Stored records
━━━━━━━━━━━━━━━━━━━━
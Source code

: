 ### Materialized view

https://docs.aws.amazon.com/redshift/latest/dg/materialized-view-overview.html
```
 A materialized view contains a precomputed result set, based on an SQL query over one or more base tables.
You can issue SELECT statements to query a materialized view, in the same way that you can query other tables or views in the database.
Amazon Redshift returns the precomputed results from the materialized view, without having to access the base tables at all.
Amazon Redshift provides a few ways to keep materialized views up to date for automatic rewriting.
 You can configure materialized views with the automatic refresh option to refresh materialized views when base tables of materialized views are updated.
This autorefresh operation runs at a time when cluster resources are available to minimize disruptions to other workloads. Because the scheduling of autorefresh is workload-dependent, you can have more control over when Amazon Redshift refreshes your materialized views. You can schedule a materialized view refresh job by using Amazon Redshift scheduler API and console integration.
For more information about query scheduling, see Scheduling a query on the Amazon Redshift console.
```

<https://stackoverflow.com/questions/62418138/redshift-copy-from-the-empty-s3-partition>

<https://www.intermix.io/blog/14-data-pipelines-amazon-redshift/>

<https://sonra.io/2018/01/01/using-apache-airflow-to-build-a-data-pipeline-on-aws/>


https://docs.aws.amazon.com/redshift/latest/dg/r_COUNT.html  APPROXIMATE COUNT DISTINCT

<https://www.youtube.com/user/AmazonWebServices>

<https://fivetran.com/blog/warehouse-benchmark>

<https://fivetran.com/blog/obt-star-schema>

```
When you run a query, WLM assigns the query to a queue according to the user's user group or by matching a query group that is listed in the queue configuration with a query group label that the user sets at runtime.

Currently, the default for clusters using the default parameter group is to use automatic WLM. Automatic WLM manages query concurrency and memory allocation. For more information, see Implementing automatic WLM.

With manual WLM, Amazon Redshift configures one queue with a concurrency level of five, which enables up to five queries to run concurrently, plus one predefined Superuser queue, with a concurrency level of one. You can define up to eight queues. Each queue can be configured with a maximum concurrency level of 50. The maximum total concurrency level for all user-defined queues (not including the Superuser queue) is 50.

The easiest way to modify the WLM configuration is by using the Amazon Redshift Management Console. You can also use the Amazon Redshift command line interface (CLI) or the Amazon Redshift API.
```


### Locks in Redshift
━━━━━━━━━━━━━━━━━━━━
● Task prompt: Where a line of the data above includes "more", copy that line.

● Exercise output:
 A materialized view contains a precomputed result set, based on an SQL query over one or more base tables.
This autorefresh operation runs at a time when cluster resources are available to minimize disruptions to other workloads. Because the scheduling of autorefresh is workload-dependent, you can have more control over when Amazon Redshift refreshes your materialized views. You can schedule a materialized view refresh job by using Amazon Redshift scheduler API and console integration.
For more information about query scheduling, see Scheduling a query on the Amazon Redshift console.
Currently, the default for clusters using the default parameter group is to use automatic WLM. Automatic WLM manages query concurrency and memory allocation. For more information, see Implementing automatic WLM.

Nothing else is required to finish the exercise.